• _What you need to do_
Search the data for the string "types", and report each line where it is found.

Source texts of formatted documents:
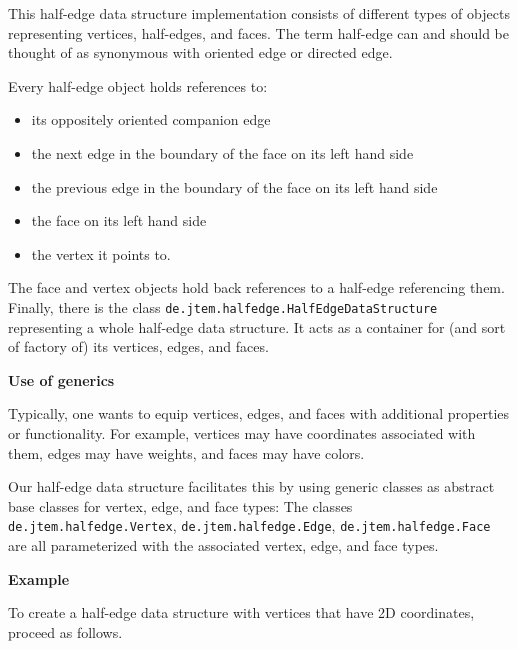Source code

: This half-edge data structure implementation consists of different types of objects representing 
vertices, half-edges, and faces. The term half-edge can and should be thought of as synonymous
with oriented edge or directed edge.

Every half-edge object holds references to:

\begin{itemize}
\item its oppositely oriented companion edge
\item the next edge in the boundary of the face on its left hand side
\item the previous edge in the boundary of the face on its left hand side
\item the face on its left hand side
\item the vertex it points to.
\end{itemize}

The face and vertex objects hold back references to a half-edge referencing them. Finally, there 
is the class {\tt de.jtem.halfedge.HalfEdgeDataStructure} representing a whole half-edge data 
structure. It acts as a container for (and sort of factory of) its vertices, edges, and faces.

{\bf Use of generics}

Typically, one wants to equip vertices, edges, and faces with additional properties or functionality. 
For example, vertices may have coordinates associated with them, edges may have weights, and 
faces may have colors.

Our half-edge data structure facilitates this by using generic classes as abstract base classes for 
vertex, edge, and face types: The classes {\tt de.jtem.halfedge.Vertex}, {\tt de.jtem.halfedge.Edge}, 
{\tt de.jtem.halfedge.Face} are all parameterized with the associated vertex, edge, and face types.

{\bf Example}

To create a half-edge data structure with vertices that have 2D coordinates, proceed as follows.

• _Exercise response_
: This half-edge data structure implementation consists of different types of objects representing 
vertex, edge, and face types: The classes {\tt de.jtem.halfedge.Vertex}, {\tt de.jtem.halfedge.Edge}, 
{\tt de.jtem.halfedge.Face} are all parameterized with the associated vertex, edge, and face types.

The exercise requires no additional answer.